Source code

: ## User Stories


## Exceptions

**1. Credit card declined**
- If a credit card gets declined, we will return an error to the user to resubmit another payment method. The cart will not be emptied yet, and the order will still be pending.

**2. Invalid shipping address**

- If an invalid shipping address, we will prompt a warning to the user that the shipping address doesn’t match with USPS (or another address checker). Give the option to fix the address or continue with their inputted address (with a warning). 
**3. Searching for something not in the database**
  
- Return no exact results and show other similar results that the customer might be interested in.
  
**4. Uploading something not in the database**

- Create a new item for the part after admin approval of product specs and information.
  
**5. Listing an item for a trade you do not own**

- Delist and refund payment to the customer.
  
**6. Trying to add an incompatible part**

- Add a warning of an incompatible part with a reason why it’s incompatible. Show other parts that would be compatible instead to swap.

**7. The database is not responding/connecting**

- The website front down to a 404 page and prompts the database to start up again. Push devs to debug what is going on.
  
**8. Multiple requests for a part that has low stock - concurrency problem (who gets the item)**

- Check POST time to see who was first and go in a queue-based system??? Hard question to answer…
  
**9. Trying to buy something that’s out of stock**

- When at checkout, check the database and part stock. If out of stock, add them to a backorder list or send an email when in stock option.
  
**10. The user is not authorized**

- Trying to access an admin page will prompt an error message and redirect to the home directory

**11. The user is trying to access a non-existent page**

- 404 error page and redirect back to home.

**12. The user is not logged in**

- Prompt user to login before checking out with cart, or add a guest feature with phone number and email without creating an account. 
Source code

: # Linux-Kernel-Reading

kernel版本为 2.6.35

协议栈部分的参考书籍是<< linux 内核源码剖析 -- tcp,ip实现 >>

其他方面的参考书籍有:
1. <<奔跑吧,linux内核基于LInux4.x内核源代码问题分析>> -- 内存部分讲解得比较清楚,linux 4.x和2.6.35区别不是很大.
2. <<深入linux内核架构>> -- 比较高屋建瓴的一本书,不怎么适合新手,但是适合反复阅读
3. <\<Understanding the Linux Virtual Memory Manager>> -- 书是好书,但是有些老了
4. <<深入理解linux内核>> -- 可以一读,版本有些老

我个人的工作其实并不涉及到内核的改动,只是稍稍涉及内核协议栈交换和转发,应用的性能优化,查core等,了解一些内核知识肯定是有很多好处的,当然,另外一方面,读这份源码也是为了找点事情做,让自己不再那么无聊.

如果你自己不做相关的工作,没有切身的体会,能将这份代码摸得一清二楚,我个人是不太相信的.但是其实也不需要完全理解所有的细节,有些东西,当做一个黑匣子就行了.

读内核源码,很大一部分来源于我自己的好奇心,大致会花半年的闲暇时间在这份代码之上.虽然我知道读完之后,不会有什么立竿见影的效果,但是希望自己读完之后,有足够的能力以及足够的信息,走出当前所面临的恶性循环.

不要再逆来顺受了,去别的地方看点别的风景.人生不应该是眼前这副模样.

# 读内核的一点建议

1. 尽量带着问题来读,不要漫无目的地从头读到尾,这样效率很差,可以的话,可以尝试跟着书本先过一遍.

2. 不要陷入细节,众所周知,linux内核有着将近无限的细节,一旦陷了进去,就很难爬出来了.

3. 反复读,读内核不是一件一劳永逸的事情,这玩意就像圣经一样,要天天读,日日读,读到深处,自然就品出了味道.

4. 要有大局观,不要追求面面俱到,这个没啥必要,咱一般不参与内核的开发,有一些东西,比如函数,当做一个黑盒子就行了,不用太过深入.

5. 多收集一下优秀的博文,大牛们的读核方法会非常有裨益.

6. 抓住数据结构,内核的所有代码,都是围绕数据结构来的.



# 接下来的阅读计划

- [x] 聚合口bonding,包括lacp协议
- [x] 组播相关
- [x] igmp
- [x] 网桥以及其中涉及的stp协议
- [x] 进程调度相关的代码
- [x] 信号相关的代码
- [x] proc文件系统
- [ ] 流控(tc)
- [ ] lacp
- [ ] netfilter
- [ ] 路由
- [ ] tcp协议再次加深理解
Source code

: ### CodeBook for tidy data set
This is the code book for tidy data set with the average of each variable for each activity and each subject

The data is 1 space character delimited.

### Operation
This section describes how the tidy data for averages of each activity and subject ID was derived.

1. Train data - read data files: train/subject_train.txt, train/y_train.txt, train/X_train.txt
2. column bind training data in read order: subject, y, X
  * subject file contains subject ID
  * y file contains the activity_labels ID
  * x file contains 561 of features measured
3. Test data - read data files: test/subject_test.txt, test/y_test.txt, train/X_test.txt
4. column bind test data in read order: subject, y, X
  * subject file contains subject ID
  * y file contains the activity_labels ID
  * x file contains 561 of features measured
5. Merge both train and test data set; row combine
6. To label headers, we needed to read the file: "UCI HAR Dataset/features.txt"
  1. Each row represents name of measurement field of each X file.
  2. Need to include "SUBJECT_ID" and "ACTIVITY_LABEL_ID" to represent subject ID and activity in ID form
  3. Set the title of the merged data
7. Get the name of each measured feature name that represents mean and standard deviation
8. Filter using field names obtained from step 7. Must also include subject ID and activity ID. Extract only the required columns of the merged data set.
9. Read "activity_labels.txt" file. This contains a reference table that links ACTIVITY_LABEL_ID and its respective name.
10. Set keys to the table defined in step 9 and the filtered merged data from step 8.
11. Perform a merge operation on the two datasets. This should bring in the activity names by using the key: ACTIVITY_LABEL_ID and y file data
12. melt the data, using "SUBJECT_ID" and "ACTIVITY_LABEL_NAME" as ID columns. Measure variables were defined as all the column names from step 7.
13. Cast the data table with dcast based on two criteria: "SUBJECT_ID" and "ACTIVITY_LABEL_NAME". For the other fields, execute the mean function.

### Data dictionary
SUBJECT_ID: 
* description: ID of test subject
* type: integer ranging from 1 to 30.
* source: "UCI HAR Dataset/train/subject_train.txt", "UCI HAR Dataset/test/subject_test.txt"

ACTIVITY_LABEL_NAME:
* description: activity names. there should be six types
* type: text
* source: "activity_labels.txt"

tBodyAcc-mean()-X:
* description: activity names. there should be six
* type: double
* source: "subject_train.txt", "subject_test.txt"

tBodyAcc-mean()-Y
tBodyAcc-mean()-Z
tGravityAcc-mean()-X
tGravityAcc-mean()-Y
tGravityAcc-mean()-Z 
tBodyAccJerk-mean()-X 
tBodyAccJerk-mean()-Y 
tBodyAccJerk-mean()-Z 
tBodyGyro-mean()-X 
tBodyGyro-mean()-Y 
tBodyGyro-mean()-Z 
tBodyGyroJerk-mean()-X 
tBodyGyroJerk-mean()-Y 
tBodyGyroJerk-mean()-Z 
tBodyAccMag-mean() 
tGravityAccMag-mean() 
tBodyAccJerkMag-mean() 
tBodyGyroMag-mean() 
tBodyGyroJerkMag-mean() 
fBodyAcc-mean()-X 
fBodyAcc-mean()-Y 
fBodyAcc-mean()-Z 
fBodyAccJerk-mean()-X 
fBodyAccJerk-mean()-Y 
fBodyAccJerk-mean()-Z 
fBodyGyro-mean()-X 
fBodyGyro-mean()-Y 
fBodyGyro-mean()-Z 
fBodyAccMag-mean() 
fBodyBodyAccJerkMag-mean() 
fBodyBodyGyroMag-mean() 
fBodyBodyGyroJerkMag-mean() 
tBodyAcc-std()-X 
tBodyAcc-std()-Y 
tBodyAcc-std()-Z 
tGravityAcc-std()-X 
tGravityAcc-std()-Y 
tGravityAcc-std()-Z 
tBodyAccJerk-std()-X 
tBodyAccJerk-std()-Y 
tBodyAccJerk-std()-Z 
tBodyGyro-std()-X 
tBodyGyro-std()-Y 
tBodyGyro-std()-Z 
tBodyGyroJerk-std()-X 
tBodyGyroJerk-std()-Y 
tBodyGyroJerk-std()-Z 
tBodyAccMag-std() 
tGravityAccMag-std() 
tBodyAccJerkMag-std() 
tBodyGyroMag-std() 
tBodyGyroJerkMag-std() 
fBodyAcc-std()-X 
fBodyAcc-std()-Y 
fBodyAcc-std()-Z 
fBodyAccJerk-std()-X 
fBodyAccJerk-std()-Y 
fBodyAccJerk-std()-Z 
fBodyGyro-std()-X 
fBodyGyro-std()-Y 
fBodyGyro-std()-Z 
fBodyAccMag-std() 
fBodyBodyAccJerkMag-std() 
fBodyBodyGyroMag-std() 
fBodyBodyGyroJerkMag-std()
━━━━━━━━━━━━━━━━━━━━
• _WORK TO COMPLETE_:
Quote verbatim the line containing "tGravityAcc-mean()-Y" and every line after it through the end of the records above.

• _SOLUTION TO THIS EXERCISE_:
tGravityAcc-mean()-Y
tGravityAcc-mean()-Z 
tBodyAccJerk-mean()-X 
tBodyAccJerk-mean()-Y 
tBodyAccJerk-mean()-Z 
tBodyGyro-mean()-X 
tBodyGyro-mean()-Y 
tBodyGyro-mean()-Z 
tBodyGyroJerk-mean()-X 
tBodyGyroJerk-mean()-Y 
tBodyGyroJerk-mean()-Z 
tBodyAccMag-mean() 
tGravityAccMag-mean() 
tBodyAccJerkMag-mean() 
tBodyGyroMag-mean() 
tBodyGyroJerkMag-mean() 
fBodyAcc-mean()-X 
fBodyAcc-mean()-Y 
fBodyAcc-mean()-Z 
fBodyAccJerk-mean()-X 
fBodyAccJerk-mean()-Y 
fBodyAccJerk-mean()-Z 
fBodyGyro-mean()-X 
fBodyGyro-mean()-Y 
fBodyGyro-mean()-Z 
fBodyAccMag-mean() 
fBodyBodyAccJerkMag-mean() 
fBodyBodyGyroMag-mean() 
fBodyBodyGyroJerkMag-mean() 
tBodyAcc-std()-X 
tBodyAcc-std()-Y 
tBodyAcc-std()-Z 
tGravityAcc-std()-X 
tGravityAcc-std()-Y 
tGravityAcc-std()-Z 
tBodyAccJerk-std()-X 
tBodyAccJerk-std()-Y 
tBodyAccJerk-std()-Z 
tBodyGyro-std()-X 
tBodyGyro-std()-Y 
tBodyGyro-std()-Z 
tBodyGyroJerk-std()-X 
tBodyGyroJerk-std()-Y 
tBodyGyroJerk-std()-Z 
tBodyAccMag-std() 
tGravityAccMag-std() 
tBodyAccJerkMag-std() 
tBodyGyroMag-std() 
tBodyGyroJerkMag-std() 
fBodyAcc-std()-X 
fBodyAcc-std()-Y 
fBodyAcc-std()-Z 
fBodyAccJerk-std()-X 
fBodyAccJerk-std()-Y 
fBodyAccJerk-std()-Z 
fBodyGyro-std()-X 
fBodyGyro-std()-Y 
fBodyGyro-std()-Z 
fBodyAccMag-std() 
fBodyBodyAccJerkMag-std() 
fBodyBodyGyroMag-std() 
fBodyBodyGyroJerkMag-std()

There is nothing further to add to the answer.